Work to be completed: Show, in full, each line of the data that contains "will".

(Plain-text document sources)
BEGIN

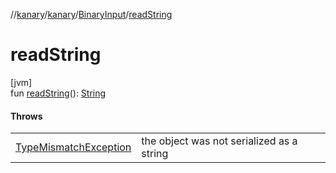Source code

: //[kanary](../../../index.md)/[kanary](../index.md)/[BinaryInput](index.md)/[readString](read-string.md)

# readString

[jvm]\
fun [readString](read-string.md)(): [String](https://kotlinlang.org/api/latest/jvm/stdlib/kotlin/-string/index.html)

#### Throws

| | |
|---|---|
| [TypeMismatchException](../-type-mismatch-exception/index.md) | the object was not serialized as a string |
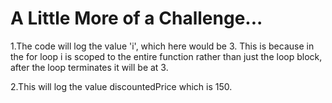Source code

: # A Little More of a Challenge...

1.The code will log the value 'i', which here would be 3. This is because in the for loop i is scoped to the entire function rather than just the loop block, after the loop terminates it will be at 3.

2.This will log the value discountedPrice which is 150.

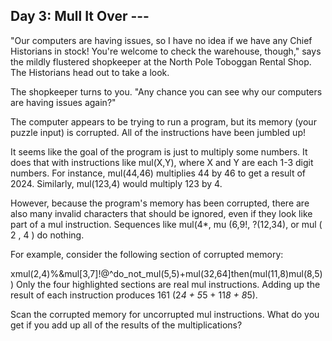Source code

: ## Day 3: Mull It Over ---

"Our computers are having issues, so I have no idea if we have any Chief Historians in stock!
You're welcome to check the warehouse, though," says the mildly flustered shopkeeper at the North
Pole Toboggan Rental Shop. The Historians head out to take a look.

The shopkeeper turns to you. "Any chance you can see why our computers are having issues again?"

The computer appears to be trying to run a program, but its memory (your puzzle input) is corrupted. All of
the instructions have been jumbled up!

It seems like the goal of the program is just to multiply some numbers. It does that with instructions like
mul(X,Y), where X and Y are each 1-3 digit numbers. For instance, mul(44,46) multiplies 44 by 46
to get a result of 2024. Similarly, mul(123,4) would multiply 123 by 4.

However, because the program's memory has been corrupted, there are also many invalid characters that should
be ignored, even if they look like part of a mul instruction. Sequences like mul(4*, mu
(6,9!, ?(12,34), or mul ( 2 , 4 ) do nothing.

For example, consider the following section of corrupted memory:

xmul(2,4)%&mul[3,7]!@^do_not_mul(5,5)+mul(32,64]then(mul(11,8)mul(8,5))
Only the four highlighted sections are real mul instructions. Adding up the result of each instruction
produces 161 (2*4 + 5*5 + 11*8 + 8*5).

Scan the corrupted memory for uncorrupted mul instructions. What do you get if you add up all
of the results of the multiplications?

END

Solved problem:
1.The code will log the value 'i', which here would be 3. This is because in the for loop i is scoped to the entire function rather than just the loop block, after the loop terminates it will be at 3.
2.This will log the value discountedPrice which is 150.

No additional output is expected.